■ EXERCISE: The lines to extract run from the first line of the entries through the line that contains "Simics* on Shared"; reproduce exactly those lines and no others.

Collected data:
########

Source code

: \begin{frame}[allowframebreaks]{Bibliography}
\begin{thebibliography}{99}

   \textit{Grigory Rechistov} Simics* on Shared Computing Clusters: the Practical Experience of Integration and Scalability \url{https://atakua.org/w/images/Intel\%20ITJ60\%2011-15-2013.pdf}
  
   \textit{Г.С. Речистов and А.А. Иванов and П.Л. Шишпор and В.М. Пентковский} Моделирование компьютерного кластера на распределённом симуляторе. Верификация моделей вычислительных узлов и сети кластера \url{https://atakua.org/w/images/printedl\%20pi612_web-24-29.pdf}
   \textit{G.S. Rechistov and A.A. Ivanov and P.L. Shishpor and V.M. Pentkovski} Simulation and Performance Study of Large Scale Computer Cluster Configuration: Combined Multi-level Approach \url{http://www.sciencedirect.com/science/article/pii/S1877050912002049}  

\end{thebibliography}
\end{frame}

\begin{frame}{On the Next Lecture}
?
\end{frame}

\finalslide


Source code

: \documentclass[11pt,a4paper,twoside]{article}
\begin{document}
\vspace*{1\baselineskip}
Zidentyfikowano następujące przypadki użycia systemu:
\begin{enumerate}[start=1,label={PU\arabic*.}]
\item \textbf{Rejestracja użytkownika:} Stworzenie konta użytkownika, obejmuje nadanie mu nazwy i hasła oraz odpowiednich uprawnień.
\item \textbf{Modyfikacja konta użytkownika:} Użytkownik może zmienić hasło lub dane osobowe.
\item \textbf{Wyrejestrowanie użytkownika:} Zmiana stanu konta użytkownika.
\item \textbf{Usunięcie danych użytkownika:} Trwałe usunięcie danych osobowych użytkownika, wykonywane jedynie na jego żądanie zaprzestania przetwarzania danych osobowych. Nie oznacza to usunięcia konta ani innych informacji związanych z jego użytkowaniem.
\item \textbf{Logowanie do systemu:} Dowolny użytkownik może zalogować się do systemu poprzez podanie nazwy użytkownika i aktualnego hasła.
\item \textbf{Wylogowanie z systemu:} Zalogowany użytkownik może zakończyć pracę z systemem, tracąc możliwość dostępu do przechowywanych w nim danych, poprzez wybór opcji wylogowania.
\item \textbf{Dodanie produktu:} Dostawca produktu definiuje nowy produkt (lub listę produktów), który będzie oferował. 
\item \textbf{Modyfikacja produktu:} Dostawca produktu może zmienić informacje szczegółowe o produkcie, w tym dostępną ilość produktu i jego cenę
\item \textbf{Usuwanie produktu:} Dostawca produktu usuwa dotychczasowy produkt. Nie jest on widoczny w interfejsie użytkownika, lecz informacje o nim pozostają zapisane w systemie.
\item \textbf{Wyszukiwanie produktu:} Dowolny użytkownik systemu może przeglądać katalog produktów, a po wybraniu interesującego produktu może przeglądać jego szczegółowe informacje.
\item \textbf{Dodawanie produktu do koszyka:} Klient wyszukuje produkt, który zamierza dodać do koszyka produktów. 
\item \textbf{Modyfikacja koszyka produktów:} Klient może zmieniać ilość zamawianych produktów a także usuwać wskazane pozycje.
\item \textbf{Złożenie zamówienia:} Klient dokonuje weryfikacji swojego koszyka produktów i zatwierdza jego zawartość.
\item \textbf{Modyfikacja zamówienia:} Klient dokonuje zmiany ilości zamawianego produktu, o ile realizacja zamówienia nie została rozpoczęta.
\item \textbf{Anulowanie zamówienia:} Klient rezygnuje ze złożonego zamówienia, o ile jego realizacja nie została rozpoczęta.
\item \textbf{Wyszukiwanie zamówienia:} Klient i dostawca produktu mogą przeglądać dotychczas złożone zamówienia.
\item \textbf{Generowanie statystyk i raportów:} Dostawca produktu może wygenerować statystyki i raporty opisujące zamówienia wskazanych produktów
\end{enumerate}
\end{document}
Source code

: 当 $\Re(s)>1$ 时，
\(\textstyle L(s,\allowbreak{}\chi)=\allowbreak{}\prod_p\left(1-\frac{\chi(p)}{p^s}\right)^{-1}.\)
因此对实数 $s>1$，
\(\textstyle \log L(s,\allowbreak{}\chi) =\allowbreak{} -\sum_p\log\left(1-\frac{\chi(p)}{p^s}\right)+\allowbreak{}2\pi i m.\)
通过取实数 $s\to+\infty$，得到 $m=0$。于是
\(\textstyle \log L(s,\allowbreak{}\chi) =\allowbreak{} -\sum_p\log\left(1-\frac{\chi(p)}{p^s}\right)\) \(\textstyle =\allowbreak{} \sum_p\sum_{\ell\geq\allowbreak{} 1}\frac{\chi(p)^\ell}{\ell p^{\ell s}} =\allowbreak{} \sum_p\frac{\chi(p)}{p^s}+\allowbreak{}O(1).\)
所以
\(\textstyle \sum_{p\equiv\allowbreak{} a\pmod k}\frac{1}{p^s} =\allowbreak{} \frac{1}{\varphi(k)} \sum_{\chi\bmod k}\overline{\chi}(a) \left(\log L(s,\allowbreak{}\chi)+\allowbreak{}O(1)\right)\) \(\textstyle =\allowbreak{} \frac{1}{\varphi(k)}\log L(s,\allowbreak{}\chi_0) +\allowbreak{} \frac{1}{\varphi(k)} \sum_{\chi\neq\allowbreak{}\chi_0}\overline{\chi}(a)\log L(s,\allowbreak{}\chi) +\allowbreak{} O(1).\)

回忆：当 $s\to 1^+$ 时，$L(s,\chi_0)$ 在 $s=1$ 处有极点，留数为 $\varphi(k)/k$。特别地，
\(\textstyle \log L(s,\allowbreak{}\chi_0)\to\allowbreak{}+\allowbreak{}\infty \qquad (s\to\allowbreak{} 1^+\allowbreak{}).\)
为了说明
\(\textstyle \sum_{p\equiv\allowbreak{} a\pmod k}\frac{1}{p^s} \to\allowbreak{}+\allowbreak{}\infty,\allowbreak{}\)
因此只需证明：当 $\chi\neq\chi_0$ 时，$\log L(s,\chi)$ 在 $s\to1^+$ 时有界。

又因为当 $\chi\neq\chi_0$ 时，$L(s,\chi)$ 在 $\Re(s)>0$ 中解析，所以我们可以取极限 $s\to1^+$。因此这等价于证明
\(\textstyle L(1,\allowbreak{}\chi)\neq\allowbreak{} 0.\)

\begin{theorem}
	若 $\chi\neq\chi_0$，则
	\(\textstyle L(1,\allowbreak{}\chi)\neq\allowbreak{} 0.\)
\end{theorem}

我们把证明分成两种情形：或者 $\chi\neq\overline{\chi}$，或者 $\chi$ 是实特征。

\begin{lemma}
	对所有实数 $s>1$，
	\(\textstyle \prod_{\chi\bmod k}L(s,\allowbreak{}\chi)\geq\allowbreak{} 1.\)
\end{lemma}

########

■ SOLUTION TO THE PROBLEM:
Source code

: \begin{frame}[allowframebreaks]{Bibliography}
\begin{thebibliography}{99}

   \textit{Grigory Rechistov} Simics* on Shared Computing Clusters: the Practical Experience of Integration and Scalability \url{https://atakua.org/w/images/Intel\%20ITJ60\%2011-15-2013.pdf}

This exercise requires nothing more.